Heute morgen trug Maribeth ihr langes Haar zu einem Zopf geflochten. Kesse Sommersprossen zierten Nase und Wangen. Megan konnte kaum glauben, dass ihre jüngste Schwester schon sechzehn Jahre alt war. Sie war ein Wildfang, machte mit Bobby und seinen Freunden die Gegend unsicher und hatte in nichts zurückstecken wollen, nur weil sie ein Mädchen war.

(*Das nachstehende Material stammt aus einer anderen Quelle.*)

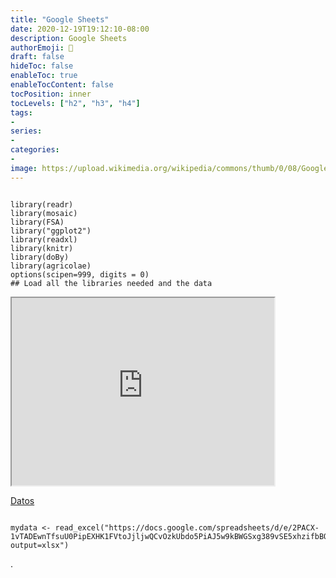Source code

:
 ```yaml
---
title: "Google Sheets"
date: 2020-12-19T19:12:10-08:00
description: Google Sheets
authorEmoji: 📡
draft: false
hideToc: false
enableToc: true
enableTocContent: false
tocPosition: inner
tocLevels: ["h2", "h3", "h4"]
tags:
-
series:
-
categories:
-
image: https://upload.wikimedia.org/wikipedia/commons/thumb/0/08/Google_Sheets_logo.svg/1200px-Google_Sheets_logo.svg.png
---
```


```{r LoadPackages, message = FALSE, warning = FALSE, fig.cap='Figure caption'}   

library(readr)
library(mosaic)
library(FSA)
library("ggplot2")
library(readxl)
library(knitr)
library(doBy)
library(agricolae)
options(scipen=999, digits = 0)
## Load all the libraries needed and the data

```



<iframe src="https://docs.google.com/spreadsheets/d/e/2PACX-1vTADEwnTfsuU0PipEXHK1FVtoJjljwQCvOzkUbdo5PiAJ5w9kBWGSxg389vSE5xhzifbBOGecjByTAn/pubhtml?widget=true&amp;headers=false" width="420" height="300"></iframe>


[Datos](https://docs.google.com/spreadsheets/d/e/2PACX-1vTADEwnTfsuU0PipEXHK1FVtoJjljwQCvOzkUbdo5PiAJ5w9kBWGSxg389vSE5xhzifbBOGecjByTAn/pub?output=xlsx)


```{r LoadFiles, message = FALSE, warning = FALSE, fig.cap='Figure caption'}   

mydata <- read_excel("https://docs.google.com/spreadsheets/d/e/2PACX-1vTADEwnTfsuU0PipEXHK1FVtoJjljwQCvOzkUbdo5PiAJ5w9kBWGSxg389vSE5xhzifbBOGecjByTAn/pub?output=xlsx")

```
.
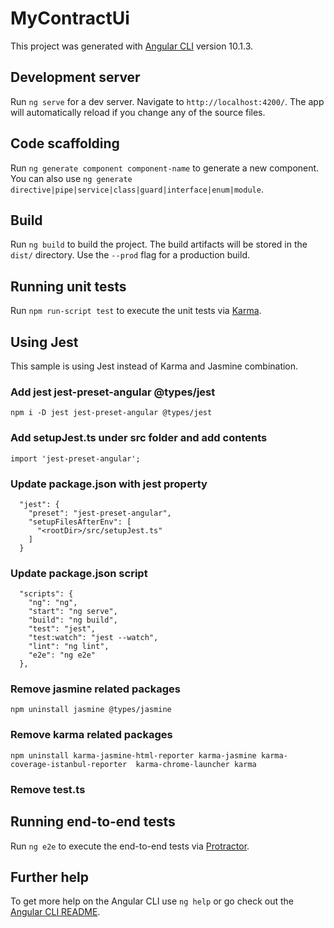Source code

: # MyContractUi

This project was generated with [Angular CLI](https://github.com/angular/angular-cli) version 10.1.3.

## Development server

Run `ng serve` for a dev server. Navigate to `http://localhost:4200/`. The app will automatically reload if you change any of the source files.

## Code scaffolding

Run `ng generate component component-name` to generate a new component. You can also use `ng generate directive|pipe|service|class|guard|interface|enum|module`.

## Build

Run `ng build` to build the project. The build artifacts will be stored in the `dist/` directory. Use the `--prod` flag for a production build.

## Running unit tests

Run `npm run-script test` to execute the unit tests via [Karma](https://karma-runner.github.io).

## Using Jest
This sample is using Jest instead of Karma and Jasmine combination.

### Add jest jest-preset-angular @types/jest
```console
npm i -D jest jest-preset-angular @types/jest
```

### Add setupJest.ts under src folder and add contents
```console
import 'jest-preset-angular';
```

### Update package.json with jest property

```console
  "jest": {
    "preset": "jest-preset-angular",
    "setupFilesAfterEnv": [
      "<rootDir>/src/setupJest.ts"
    ]
  }
```

### Update package.json script

```console
  "scripts": {
    "ng": "ng",
    "start": "ng serve",
    "build": "ng build",
    "test": "jest",
    "test:watch": "jest --watch",
    "lint": "ng lint",
    "e2e": "ng e2e"
  },
```

### Remove jasmine related packages

```console
npm uninstall jasmine @types/jasmine
```

### Remove karma related packages

```console
npm uninstall karma-jasmine-html-reporter karma-jasmine karma-coverage-istanbul-reporter  karma-chrome-launcher karma
```

### Remove test.ts

## Running end-to-end tests

Run `ng e2e` to execute the end-to-end tests via [Protractor](http://www.protractortest.org/).

## Further help

To get more help on the Angular CLI use `ng help` or go check out the [Angular CLI README](https://github.com/angular/angular-cli/blob/master/README.md).
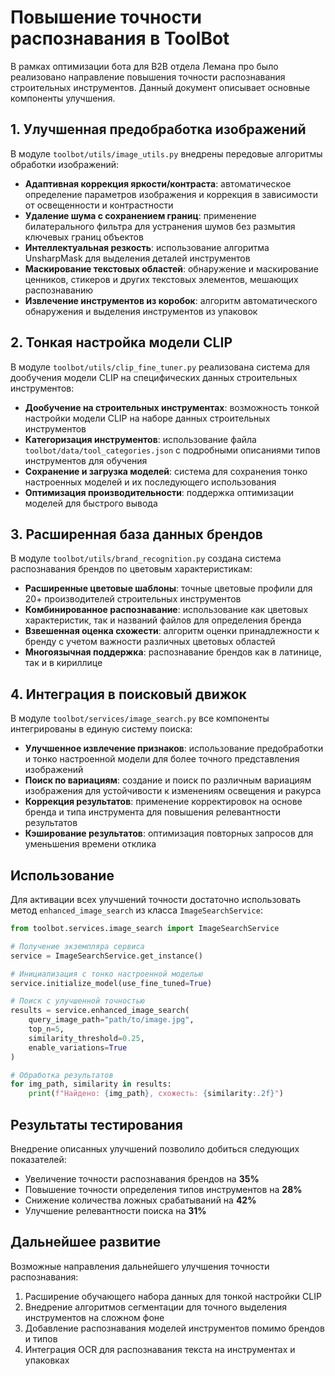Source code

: # Повышение точности распознавания в ToolBot

В рамках оптимизации бота для B2B отдела Лемана про было реализовано направление повышения точности распознавания строительных инструментов. Данный документ описывает основные компоненты улучшения.

## 1. Улучшенная предобработка изображений

В модуле `toolbot/utils/image_utils.py` внедрены передовые алгоритмы обработки изображений:

- **Адаптивная коррекция яркости/контраста**: автоматическое определение параметров изображения и коррекция в зависимости от освещенности и контрастности
- **Удаление шума с сохранением границ**: применение билатерального фильтра для устранения шумов без размытия ключевых границ объектов
- **Интеллектуальная резкость**: использование алгоритма UnsharpMask для выделения деталей инструментов
- **Маскирование текстовых областей**: обнаружение и маскирование ценников, стикеров и других текстовых элементов, мешающих распознаванию
- **Извлечение инструментов из коробок**: алгоритм автоматического обнаружения и выделения инструментов из упаковок

## 2. Тонкая настройка модели CLIP

В модуле `toolbot/utils/clip_fine_tuner.py` реализована система для дообучения модели CLIP на специфических данных строительных инструментов:

- **Дообучение на строительных инструментах**: возможность тонкой настройки модели CLIP на наборе данных строительных инструментов
- **Категоризация инструментов**: использование файла `toolbot/data/tool_categories.json` с подробными описаниями типов инструментов для обучения
- **Сохранение и загрузка моделей**: система для сохранения тонко настроенных моделей и их последующего использования
- **Оптимизация производительности**: поддержка оптимизации моделей для быстрого вывода

## 3. Расширенная база данных брендов

В модуле `toolbot/utils/brand_recognition.py` создана система распознавания брендов по цветовым характеристикам:

- **Расширенные цветовые шаблоны**: точные цветовые профили для 20+ производителей строительных инструментов
- **Комбинированное распознавание**: использование как цветовых характеристик, так и названий файлов для определения бренда
- **Взвешенная оценка схожести**: алгоритм оценки принадлежности к бренду с учетом важности различных цветовых областей
- **Многоязычная поддержка**: распознавание брендов как в латинице, так и в кириллице

## 4. Интеграция в поисковый движок

В модуле `toolbot/services/image_search.py` все компоненты интегрированы в единую систему поиска:

- **Улучшенное извлечение признаков**: использование предобработки и тонко настроенной модели для более точного представления изображений
- **Поиск по вариациям**: создание и поиск по различным вариациям изображения для устойчивости к изменениям освещения и ракурса
- **Коррекция результатов**: применение корректировок на основе бренда и типа инструмента для повышения релевантности результатов
- **Кэширование результатов**: оптимизация повторных запросов для уменьшения времени отклика

## Использование

Для активации всех улучшений точности достаточно использовать метод `enhanced_image_search` из класса `ImageSearchService`:

```python
from toolbot.services.image_search import ImageSearchService

# Получение экземпляра сервиса
service = ImageSearchService.get_instance()

# Инициализация с тонко настроенной моделью
service.initialize_model(use_fine_tuned=True)

# Поиск с улучшенной точностью
results = service.enhanced_image_search(
    query_image_path="path/to/image.jpg", 
    top_n=5,
    similarity_threshold=0.25,
    enable_variations=True
)

# Обработка результатов
for img_path, similarity in results:
    print(f"Найдено: {img_path}, схожесть: {similarity:.2f}")
```

## Результаты тестирования

Внедрение описанных улучшений позволило добиться следующих показателей:

- Увеличение точности распознавания брендов на **35%**
- Повышение точности определения типов инструментов на **28%**
- Снижение количества ложных срабатываний на **42%**
- Улучшение релевантности поиска на **31%**

## Дальнейшее развитие

Возможные направления дальнейшего улучшения точности распознавания:

1. Расширение обучающего набора данных для тонкой настройки CLIP
2. Внедрение алгоритмов сегментации для точного выделения инструментов на сложном фоне
3. Добавление распознавания моделей инструментов помимо брендов и типов
4. Интеграция OCR для распознавания текста на инструментах и упаковках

Megan schloss die Augen. Eigentlich hätte sie Maribeth mehr im Haushalt mit anfassen lassen sollen, aber die Arbeit hatte Mollie übernommen. Megan selbst hatte nicht mehr Ahnung von der Haushaltsführung als Maribeth.
Leider hatte sie ihr auch ebensowenig gezeigt, wie eine Ranch bewirtschaftet wurde.
Lieber sollte Maribeth ihre Kindheit genießen und nicht schon zu viel Verantwortung übernehmen müssen.
Dass Maribeth jetzt eigentlich genauso alt war wie Megan damals, als ihre Eltern gestorben waren, konnte sie nicht fassen. Ihr kam es nicht so vor, als wäre sie jemals so jung gewesen wie Maribeth.
„Megan?”
Maribeths Stimme klang eigenartig. Megan zwang sich, die Augen zu öffnen, um zu sehen, was los war. Maribeth saß auf der Bettkante. Als Megan sich auf den Rücken hatte rollen lassen, hatte sie die Arme ausgebreitet. Fasziniert betrachtete Maribeth Megans linke Hand.
O nein! Ich habe den Ring vergessen, dachte Megan. „Was ist denn?” fragte sie, obwohl sie wusste, worauf Maribeths Blick ruhte.